| ← 146 | 147 | 148 → |
- Cardinal: one hundred forty-seven
- Ordinal: 147th (one hundred forty-seventh)
- Factorization: 3 × 7^{2}
- Divisors: 1, 3, 7, 21, 49, 147
- Greek numeral: ΡΜΖ´
- Roman numeral: CXLVII, cxlvii
- Binary: 10010011_{2}
- Ternary: 12110_{3}
- Senary: 403_{6}
- Octal: 223_{8}
- Duodecimal: 103_{12}
- Hexadecimal: 93_{16}

= 147 (number) =

147 (one hundred [and] forty-seven) is the natural number following 146 and preceding 148.

==In mathematics==
147 is the fourth centered icosahedral number. These are a class of figurate numbers that represent points in the shape of a regular icosahedron or alternatively points in the shape of a cuboctahedron, and are magic numbers for the face-centered cubic lattice. Separately, it is also a magic number for the diamond cubic.
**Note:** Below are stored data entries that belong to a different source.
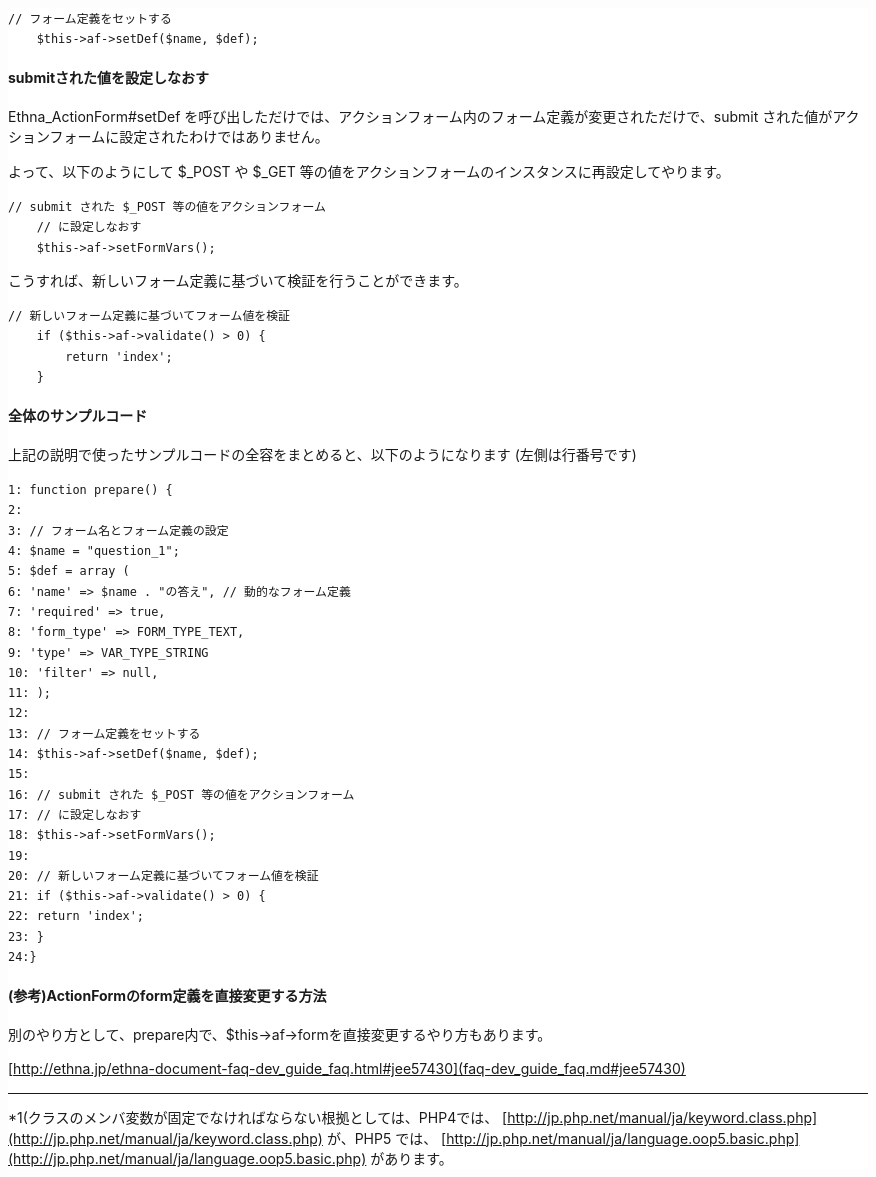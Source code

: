     // フォーム定義をセットする
        $this->af->setDef($name, $def);

#### submitされた値を設定しなおす

Ethna_ActionForm#setDef を呼び出しただけでは、アクションフォーム内のフォーム定義が変更されただけで、submit された値がアクションフォームに設定されたわけではありません。

よって、以下のようにして $_POST や $_GET 等の値をアクションフォームのインスタンスに再設定してやります。

    // submit された $_POST 等の値をアクションフォーム
        // に設定しなおす
        $this->af->setFormVars();

こうすれば、新しいフォーム定義に基づいて検証を行うことができます。

    // 新しいフォーム定義に基づいてフォーム値を検証
        if ($this->af->validate() > 0) {
            return 'index';
        }

#### 全体のサンプルコード

上記の説明で使ったサンプルコードの全容をまとめると、以下のようになります (左側は行番号です)

    1: function prepare() {
    2:
    3: // フォーム名とフォーム定義の設定
    4: $name = "question_1";
    5: $def = array (
    6: 'name' => $name . "の答え", // 動的なフォーム定義
    7: 'required' => true,
    8: 'form_type' => FORM_TYPE_TEXT,
    9: 'type' => VAR_TYPE_STRING
    10: 'filter' => null,
    11: );
    12:
    13: // フォーム定義をセットする
    14: $this->af->setDef($name, $def);
    15:
    16: // submit された $_POST 等の値をアクションフォーム
    17: // に設定しなおす
    18: $this->af->setFormVars();
    19:    
    20: // 新しいフォーム定義に基づいてフォーム値を検証
    21: if ($this->af->validate() > 0) {
    22: return 'index';
    23: }
    24:}

#### (参考)ActionFormのform定義を直接変更する方法

別のやり方として、prepare内で、$this->af->formを直接変更するやり方もあります。

[http://ethna.jp/ethna-document-faq-dev_guide_faq.html#jee57430](faq-dev_guide_faq.md#jee57430)


* * *
\*1(クラスのメンバ変数が固定でなければならない根拠としては、PHP4では、 [http://jp.php.net/manual/ja/keyword.class.php](http://jp.php.net/manual/ja/keyword.class.php) が、PHP5 では、 [http://jp.php.net/manual/ja/language.oop5.basic.php](http://jp.php.net/manual/ja/language.oop5.basic.php) があります。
It is also the fourth Apéry number $a_3$ following 19, where $$a_n=\sum_{k=0}^n\binom{n}{k}^2\binom{n+k}{k},$$

with 147 the composite index of the nineteenth triangle number, 190.

There are 147 different ways of representing one as a sum of unit fractions with five terms, allowing repeated fractions, and 147 different self-avoiding polygonal chains of length six using horizontal and vertical segments of the integer lattice.